▶ [Required action]: Within the material, how many of the lines include the word "записи"? State only that number.

▶ [Source material]:
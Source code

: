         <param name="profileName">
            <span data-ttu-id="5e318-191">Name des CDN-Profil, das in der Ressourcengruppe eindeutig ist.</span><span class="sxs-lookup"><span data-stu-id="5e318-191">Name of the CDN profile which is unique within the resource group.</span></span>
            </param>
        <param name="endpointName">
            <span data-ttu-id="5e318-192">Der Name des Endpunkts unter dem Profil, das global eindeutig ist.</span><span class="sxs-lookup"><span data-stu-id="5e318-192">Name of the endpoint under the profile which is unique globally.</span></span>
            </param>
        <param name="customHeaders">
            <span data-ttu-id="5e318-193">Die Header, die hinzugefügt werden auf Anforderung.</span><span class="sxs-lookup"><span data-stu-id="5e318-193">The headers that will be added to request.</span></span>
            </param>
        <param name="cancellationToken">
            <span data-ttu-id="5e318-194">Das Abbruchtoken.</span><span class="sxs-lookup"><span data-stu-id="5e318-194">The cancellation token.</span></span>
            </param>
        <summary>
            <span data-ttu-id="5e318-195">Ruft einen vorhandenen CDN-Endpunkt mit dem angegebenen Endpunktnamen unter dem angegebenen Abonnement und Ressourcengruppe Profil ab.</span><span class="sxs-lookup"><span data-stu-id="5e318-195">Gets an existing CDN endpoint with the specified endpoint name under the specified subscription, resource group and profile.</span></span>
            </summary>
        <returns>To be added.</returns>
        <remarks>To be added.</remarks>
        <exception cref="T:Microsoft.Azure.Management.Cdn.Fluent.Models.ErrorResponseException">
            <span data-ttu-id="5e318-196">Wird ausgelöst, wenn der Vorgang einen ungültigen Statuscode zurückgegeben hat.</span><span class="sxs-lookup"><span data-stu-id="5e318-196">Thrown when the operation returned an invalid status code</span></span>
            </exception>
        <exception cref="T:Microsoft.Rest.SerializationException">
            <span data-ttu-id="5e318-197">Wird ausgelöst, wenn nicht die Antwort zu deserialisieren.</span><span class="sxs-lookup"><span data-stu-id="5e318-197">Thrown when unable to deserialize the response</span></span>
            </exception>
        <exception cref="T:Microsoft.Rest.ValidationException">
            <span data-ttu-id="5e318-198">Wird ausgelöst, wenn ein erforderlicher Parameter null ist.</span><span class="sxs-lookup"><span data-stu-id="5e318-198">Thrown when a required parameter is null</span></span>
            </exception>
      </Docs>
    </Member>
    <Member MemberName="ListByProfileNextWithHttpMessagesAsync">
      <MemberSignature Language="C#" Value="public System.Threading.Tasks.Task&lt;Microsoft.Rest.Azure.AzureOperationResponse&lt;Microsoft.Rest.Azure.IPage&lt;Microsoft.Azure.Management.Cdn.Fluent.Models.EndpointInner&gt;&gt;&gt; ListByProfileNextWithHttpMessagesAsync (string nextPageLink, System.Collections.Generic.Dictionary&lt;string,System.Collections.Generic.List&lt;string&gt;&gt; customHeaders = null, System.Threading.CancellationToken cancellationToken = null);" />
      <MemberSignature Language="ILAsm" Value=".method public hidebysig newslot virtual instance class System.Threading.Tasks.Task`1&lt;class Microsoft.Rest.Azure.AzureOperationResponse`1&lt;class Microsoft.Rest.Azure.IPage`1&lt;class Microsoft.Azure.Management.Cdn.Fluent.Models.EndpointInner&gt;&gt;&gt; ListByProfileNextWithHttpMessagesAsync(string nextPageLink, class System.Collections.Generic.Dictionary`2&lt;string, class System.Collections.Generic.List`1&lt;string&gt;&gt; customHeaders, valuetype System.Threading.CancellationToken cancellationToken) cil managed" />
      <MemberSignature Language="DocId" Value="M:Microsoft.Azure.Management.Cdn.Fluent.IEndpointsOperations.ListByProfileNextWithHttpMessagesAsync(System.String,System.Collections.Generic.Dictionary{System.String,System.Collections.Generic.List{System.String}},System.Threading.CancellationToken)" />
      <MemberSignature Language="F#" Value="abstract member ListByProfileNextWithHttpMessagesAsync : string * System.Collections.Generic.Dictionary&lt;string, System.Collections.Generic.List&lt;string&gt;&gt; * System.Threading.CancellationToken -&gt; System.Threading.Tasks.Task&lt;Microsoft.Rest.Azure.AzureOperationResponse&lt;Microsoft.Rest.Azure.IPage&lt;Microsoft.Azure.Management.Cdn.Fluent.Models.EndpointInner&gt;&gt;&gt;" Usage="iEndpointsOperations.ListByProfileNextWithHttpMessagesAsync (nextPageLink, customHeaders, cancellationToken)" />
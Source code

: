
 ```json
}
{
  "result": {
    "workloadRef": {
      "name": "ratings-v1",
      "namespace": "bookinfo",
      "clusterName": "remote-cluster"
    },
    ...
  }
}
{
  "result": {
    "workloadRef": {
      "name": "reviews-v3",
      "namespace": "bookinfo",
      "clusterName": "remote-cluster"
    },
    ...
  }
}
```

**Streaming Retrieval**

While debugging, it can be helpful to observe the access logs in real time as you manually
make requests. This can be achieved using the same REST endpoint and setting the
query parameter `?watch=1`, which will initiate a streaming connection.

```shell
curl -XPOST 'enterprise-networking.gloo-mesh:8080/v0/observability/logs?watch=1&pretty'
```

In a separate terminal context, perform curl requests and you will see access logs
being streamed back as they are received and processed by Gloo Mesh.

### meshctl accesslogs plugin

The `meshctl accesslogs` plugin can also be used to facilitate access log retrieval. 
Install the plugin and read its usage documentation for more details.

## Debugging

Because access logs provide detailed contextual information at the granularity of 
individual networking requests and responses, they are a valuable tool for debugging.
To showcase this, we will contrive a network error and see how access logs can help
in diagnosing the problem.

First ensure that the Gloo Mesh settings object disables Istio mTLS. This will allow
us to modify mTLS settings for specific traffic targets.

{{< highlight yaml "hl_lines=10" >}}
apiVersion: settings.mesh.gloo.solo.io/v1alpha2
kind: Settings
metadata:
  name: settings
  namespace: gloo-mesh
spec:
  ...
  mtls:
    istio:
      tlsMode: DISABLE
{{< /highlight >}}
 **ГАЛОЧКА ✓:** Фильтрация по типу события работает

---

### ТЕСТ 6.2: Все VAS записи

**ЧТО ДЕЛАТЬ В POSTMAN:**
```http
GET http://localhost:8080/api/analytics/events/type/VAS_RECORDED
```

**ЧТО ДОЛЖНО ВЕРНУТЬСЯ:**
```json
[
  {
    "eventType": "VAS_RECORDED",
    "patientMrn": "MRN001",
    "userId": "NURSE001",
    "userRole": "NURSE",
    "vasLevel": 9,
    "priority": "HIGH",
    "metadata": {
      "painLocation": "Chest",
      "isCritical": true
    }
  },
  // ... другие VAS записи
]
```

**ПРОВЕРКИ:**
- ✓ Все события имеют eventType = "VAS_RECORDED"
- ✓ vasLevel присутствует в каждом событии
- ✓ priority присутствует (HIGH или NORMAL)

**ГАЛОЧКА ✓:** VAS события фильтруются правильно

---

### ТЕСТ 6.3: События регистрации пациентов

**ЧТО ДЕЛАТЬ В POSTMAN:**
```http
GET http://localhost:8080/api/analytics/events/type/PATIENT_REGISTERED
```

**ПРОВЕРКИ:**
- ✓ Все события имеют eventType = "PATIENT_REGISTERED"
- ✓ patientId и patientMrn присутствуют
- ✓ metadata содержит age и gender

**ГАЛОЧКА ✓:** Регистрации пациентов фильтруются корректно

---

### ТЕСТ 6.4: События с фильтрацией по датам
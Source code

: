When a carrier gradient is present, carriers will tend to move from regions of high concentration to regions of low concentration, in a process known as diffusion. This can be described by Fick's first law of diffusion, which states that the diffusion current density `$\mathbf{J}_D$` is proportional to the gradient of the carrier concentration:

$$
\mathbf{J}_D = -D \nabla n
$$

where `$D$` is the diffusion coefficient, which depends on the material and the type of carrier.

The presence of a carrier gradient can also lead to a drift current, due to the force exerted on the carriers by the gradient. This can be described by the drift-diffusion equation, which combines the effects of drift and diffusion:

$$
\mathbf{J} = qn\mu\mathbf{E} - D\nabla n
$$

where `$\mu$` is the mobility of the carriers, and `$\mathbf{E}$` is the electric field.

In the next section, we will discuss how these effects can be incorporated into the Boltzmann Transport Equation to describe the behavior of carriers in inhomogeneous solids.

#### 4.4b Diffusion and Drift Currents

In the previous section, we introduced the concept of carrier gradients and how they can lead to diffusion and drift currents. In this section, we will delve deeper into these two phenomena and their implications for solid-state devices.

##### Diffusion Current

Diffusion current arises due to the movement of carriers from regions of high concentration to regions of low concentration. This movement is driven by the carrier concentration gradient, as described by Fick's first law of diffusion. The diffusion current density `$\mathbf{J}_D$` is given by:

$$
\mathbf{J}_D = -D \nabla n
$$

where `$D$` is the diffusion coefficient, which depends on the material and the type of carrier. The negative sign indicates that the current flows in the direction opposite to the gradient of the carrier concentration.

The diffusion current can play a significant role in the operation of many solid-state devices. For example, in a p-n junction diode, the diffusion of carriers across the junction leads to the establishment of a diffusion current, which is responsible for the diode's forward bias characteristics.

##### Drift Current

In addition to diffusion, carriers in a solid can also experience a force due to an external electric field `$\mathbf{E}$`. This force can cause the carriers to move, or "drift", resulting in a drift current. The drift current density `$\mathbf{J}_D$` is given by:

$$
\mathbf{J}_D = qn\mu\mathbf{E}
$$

▶ [Answer to this problem]: 2